ACTIVITY: The lines below starting at the line containing "where $p+q=1$ and" and ending at the line containing "Le choix des" are to be repeated exactly, with both ends kept and nothing else added.

***** DATA RECORDS *****

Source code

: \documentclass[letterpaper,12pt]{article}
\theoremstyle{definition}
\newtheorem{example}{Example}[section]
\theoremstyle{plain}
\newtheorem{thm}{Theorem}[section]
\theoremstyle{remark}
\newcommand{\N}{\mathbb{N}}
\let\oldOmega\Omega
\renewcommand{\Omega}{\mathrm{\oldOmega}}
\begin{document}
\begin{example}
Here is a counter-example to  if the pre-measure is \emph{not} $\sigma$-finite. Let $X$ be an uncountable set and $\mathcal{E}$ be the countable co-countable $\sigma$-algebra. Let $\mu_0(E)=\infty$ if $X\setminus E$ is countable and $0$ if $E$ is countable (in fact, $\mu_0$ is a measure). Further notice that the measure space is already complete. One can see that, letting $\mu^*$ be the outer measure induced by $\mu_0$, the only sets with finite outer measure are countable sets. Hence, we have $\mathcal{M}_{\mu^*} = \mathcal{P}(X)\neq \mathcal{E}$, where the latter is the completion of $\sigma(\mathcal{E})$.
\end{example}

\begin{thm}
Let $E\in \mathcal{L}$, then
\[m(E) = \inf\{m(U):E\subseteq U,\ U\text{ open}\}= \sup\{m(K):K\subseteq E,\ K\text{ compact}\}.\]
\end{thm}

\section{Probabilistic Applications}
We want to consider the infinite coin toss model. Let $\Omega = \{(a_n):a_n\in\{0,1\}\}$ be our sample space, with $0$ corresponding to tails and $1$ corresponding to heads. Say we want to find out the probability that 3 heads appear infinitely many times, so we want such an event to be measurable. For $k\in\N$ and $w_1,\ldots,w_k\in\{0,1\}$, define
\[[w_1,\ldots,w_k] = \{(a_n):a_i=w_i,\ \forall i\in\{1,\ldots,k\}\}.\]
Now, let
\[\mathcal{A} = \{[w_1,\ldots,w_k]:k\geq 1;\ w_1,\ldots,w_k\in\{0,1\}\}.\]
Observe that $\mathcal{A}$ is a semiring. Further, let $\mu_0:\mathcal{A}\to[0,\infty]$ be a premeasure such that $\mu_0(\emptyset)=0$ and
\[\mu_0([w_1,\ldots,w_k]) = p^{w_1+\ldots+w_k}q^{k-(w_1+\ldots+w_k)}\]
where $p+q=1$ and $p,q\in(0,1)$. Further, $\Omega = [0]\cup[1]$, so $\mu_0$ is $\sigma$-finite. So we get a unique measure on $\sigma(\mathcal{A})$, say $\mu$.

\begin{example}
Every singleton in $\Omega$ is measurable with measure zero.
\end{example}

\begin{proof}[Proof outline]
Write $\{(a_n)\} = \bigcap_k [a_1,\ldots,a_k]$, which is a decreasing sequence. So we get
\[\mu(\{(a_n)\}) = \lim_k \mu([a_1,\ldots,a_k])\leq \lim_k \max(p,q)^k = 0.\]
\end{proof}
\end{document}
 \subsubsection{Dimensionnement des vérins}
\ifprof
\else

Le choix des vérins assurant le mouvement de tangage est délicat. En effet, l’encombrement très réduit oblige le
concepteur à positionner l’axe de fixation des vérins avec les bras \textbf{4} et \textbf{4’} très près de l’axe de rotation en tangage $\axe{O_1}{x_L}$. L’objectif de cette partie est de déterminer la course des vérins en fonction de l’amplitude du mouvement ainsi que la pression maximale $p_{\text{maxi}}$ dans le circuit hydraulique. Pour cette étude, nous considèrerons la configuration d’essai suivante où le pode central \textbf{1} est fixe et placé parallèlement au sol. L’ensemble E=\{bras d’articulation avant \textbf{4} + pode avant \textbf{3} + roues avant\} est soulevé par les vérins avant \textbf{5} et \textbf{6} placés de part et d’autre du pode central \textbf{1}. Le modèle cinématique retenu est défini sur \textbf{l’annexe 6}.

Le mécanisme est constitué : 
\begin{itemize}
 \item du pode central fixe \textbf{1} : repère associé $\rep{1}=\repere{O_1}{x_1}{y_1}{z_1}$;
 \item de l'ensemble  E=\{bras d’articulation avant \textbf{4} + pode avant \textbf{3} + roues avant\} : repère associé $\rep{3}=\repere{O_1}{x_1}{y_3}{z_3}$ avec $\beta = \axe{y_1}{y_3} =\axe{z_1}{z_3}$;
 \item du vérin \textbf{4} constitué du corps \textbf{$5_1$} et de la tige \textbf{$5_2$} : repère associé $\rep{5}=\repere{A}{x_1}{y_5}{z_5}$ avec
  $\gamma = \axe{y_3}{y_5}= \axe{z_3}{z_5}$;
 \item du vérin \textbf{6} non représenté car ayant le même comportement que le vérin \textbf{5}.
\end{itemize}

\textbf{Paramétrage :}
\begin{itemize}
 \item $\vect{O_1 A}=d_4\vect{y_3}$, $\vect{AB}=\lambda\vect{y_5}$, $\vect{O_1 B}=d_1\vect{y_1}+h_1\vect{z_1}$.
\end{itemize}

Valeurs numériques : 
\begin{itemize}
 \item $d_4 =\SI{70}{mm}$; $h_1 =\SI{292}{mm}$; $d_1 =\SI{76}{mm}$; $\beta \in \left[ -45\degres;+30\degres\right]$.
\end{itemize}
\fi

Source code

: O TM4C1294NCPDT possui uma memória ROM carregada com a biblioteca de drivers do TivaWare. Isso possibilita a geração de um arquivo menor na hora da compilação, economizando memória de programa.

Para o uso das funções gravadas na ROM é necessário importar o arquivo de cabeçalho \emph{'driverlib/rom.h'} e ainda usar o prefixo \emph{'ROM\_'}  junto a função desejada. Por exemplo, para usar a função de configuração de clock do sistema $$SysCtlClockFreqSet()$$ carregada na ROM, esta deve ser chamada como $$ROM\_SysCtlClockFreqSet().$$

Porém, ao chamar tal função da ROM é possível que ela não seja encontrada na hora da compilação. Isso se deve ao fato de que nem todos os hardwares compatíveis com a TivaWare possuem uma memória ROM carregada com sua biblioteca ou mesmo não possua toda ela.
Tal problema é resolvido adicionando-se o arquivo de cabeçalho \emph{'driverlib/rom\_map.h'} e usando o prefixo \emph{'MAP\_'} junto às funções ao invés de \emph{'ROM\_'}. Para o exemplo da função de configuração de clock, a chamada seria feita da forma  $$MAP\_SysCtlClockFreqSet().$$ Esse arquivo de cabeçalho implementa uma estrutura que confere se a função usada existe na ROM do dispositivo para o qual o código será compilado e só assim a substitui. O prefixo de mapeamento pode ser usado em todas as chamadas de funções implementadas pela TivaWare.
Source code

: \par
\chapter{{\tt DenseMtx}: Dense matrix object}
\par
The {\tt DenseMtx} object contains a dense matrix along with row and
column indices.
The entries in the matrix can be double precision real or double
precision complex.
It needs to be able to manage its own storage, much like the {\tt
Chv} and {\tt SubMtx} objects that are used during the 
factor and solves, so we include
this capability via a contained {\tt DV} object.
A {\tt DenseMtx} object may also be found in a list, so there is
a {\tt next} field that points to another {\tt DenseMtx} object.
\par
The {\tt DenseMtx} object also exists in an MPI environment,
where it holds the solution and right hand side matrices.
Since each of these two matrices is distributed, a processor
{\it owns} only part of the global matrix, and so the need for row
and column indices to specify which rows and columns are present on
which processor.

*****

ANSWER:
where $p+q=1$ and $p,q\in(0,1)$. Further, $\Omega = [0]\cup[1]$, so $\mu_0$ is $\sigma$-finite. So we get a unique measure on $\sigma(\mathcal{A})$, say $\mu$.

\begin{example}
Every singleton in $\Omega$ is measurable with measure zero.
\end{example}

\begin{proof}[Proof outline]
Write $\{(a_n)\} = \bigcap_k [a_1,\ldots,a_k]$, which is a decreasing sequence. So we get
\[\mu(\{(a_n)\}) = \lim_k \mu([a_1,\ldots,a_k])\leq \lim_k \max(p,q)^k = 0.\]
\end{proof}
\end{document}
 \subsubsection{Dimensionnement des vérins}
\ifprof
\else

Le choix des vérins assurant le mouvement de tangage est délicat. En effet, l’encombrement très réduit oblige le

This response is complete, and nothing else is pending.